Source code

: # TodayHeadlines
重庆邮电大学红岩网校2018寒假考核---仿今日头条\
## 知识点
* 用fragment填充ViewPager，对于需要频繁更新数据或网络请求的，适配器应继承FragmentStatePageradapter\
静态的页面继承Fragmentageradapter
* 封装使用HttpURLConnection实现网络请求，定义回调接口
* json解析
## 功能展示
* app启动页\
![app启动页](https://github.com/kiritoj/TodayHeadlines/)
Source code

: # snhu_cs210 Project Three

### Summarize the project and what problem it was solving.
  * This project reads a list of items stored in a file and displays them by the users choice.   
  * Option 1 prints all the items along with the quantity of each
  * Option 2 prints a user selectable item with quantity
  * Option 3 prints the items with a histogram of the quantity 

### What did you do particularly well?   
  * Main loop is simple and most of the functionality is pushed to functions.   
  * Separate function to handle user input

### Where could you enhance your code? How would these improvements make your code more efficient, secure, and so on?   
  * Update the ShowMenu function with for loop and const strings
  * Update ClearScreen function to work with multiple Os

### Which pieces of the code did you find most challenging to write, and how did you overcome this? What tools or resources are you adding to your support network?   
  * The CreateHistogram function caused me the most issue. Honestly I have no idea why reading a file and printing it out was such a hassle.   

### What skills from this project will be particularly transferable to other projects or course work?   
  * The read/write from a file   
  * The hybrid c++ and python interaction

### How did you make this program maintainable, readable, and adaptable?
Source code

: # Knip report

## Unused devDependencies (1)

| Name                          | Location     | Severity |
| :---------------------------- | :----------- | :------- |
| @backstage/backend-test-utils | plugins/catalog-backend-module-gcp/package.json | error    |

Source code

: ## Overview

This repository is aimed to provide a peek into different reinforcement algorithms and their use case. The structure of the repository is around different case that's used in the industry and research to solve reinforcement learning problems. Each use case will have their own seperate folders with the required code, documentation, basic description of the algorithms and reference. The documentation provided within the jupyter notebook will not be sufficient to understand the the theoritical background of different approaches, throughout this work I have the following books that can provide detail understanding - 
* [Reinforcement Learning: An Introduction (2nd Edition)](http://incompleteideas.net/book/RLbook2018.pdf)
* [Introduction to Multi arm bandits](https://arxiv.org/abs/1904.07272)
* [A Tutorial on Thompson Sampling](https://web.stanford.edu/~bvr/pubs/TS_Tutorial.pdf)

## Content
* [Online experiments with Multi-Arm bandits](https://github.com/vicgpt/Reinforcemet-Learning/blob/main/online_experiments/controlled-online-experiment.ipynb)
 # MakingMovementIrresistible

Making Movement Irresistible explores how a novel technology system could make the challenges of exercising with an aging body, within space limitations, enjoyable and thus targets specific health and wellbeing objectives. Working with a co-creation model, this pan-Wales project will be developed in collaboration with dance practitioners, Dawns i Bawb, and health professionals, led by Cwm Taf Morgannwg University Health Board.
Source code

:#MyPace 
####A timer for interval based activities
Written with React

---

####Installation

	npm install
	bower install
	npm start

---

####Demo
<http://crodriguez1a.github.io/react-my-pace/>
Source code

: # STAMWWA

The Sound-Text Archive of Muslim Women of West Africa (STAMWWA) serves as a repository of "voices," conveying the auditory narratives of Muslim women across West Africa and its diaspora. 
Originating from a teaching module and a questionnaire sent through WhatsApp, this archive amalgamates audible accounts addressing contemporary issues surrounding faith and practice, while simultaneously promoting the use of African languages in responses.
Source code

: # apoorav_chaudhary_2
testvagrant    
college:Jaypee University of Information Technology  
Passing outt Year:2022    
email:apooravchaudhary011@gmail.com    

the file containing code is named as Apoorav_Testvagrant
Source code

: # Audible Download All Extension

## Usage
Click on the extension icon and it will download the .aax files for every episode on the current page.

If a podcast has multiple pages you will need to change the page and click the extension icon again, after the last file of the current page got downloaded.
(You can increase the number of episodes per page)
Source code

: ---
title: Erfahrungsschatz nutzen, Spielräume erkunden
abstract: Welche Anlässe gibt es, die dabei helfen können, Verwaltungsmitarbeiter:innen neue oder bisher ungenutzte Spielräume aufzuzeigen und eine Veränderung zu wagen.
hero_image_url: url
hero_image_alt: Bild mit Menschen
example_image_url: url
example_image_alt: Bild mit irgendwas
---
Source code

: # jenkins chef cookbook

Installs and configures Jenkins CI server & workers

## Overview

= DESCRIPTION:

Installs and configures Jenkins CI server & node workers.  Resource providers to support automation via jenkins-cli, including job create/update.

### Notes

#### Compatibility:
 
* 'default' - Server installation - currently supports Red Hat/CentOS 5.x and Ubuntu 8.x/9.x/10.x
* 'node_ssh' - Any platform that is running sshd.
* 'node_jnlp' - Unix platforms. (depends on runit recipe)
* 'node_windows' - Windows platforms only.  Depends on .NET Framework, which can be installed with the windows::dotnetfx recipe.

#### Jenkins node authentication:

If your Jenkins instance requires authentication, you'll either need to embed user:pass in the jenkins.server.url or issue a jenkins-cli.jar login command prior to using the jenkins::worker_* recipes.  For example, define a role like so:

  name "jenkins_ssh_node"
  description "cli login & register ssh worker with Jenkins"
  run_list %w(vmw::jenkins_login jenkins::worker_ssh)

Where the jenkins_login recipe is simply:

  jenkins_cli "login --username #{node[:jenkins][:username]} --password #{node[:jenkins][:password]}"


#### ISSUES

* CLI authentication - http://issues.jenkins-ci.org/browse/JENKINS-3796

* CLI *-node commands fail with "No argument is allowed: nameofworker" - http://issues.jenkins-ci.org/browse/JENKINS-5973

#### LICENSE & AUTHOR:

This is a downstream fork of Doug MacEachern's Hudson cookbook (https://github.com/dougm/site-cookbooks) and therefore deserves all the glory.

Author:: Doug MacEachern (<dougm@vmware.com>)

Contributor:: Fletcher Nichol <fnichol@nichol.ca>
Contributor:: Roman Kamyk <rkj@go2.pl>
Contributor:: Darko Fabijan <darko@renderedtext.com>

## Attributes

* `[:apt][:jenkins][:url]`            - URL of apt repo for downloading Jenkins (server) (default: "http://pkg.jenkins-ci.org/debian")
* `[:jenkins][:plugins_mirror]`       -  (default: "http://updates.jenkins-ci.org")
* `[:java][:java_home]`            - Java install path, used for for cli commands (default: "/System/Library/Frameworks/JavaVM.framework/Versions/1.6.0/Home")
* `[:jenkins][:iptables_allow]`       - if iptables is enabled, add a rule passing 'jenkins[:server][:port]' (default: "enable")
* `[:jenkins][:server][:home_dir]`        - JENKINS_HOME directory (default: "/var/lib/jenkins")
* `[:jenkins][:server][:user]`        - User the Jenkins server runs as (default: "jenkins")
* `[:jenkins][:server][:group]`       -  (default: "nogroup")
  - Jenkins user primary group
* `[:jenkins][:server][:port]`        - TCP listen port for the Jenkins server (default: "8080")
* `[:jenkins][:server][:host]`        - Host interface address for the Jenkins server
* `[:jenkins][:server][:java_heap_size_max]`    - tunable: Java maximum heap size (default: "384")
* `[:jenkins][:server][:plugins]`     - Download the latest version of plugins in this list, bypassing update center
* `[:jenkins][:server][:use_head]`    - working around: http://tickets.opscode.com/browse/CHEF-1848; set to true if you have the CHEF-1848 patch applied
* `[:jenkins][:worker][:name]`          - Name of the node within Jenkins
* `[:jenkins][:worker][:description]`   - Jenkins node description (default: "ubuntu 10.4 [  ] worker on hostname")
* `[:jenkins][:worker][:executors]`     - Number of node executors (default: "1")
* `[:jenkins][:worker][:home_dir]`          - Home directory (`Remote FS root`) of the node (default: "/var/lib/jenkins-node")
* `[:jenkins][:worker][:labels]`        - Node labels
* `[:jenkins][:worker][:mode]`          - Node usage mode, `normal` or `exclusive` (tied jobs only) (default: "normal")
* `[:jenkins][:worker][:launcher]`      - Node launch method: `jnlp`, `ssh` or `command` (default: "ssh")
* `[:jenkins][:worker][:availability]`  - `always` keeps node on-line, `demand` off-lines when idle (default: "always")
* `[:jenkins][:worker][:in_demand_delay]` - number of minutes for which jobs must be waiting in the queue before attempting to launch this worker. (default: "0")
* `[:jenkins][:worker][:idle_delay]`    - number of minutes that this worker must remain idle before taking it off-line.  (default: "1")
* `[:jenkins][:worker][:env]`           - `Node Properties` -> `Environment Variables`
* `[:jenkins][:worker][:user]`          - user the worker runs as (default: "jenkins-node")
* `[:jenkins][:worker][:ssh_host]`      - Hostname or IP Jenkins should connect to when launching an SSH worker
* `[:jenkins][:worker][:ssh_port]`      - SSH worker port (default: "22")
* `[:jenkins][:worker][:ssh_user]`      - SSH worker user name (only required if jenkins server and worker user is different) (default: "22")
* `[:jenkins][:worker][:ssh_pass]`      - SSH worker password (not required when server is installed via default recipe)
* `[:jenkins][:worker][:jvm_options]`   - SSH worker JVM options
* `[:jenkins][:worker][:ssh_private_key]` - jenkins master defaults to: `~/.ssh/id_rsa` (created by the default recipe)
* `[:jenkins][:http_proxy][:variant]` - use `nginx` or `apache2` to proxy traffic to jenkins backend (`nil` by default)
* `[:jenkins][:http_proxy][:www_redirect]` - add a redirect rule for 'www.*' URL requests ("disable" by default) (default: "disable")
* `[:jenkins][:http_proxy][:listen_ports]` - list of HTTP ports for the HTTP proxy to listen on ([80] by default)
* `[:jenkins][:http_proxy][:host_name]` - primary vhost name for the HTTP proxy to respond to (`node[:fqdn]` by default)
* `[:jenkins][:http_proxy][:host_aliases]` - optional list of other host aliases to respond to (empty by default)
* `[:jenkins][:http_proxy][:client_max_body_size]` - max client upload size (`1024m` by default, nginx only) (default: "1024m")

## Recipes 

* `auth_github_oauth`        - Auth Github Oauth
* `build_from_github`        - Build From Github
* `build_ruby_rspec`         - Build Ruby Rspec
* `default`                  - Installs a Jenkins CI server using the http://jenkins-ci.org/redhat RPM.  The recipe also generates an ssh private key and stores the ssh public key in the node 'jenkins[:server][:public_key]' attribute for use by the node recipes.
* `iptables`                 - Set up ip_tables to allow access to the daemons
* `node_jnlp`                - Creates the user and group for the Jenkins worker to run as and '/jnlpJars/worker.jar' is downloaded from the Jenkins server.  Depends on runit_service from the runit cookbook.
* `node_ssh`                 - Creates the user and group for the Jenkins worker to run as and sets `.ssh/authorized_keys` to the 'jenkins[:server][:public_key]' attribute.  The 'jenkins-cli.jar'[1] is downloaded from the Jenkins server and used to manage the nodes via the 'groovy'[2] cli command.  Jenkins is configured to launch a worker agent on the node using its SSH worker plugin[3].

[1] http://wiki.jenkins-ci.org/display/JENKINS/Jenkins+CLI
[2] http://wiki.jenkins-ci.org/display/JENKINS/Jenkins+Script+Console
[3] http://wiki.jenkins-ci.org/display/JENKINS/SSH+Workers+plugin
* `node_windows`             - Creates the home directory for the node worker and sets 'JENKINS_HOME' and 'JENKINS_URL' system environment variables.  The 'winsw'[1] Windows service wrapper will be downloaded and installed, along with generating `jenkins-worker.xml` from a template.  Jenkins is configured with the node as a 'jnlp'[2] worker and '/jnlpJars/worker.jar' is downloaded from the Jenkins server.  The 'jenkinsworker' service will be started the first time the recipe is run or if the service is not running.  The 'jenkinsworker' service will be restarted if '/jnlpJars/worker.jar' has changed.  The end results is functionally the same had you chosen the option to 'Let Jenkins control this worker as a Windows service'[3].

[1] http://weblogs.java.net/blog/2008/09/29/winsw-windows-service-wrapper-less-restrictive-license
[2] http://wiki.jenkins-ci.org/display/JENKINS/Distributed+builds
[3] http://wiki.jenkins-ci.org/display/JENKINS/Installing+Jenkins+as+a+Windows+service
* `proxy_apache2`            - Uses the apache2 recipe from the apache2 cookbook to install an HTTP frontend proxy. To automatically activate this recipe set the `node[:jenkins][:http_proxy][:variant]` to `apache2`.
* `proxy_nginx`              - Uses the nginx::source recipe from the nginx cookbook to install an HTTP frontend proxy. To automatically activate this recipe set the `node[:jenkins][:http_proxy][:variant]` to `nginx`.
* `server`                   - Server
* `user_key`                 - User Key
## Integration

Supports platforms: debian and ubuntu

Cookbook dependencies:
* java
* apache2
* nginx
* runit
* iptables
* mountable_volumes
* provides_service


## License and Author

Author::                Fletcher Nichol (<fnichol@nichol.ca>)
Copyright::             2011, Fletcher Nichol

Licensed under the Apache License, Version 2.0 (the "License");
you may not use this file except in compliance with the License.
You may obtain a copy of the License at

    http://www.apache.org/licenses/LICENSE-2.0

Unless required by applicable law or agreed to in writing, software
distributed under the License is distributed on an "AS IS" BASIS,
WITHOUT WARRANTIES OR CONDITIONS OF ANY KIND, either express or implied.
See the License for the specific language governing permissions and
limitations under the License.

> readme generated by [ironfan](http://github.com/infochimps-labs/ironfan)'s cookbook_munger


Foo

- - - - - - -

Task requirements
Using only the listing above, restate exactly the lines from the line containing "Number of node" through the line containing "of minutes for", both included.

Answer to the exercise
* `[:jenkins][:worker][:executors]`     - Number of node executors (default: "1")
* `[:jenkins][:worker][:home_dir]`          - Home directory (`Remote FS root`) of the node (default: "/var/lib/jenkins-node")
* `[:jenkins][:worker][:labels]`        - Node labels
* `[:jenkins][:worker][:mode]`          - Node usage mode, `normal` or `exclusive` (tied jobs only) (default: "normal")
* `[:jenkins][:worker][:launcher]`      - Node launch method: `jnlp`, `ssh` or `command` (default: "ssh")
* `[:jenkins][:worker][:availability]`  - `always` keeps node on-line, `demand` off-lines when idle (default: "always")
* `[:jenkins][:worker][:in_demand_delay]` - number of minutes for which jobs must be waiting in the queue before attempting to launch this worker. (default: "0")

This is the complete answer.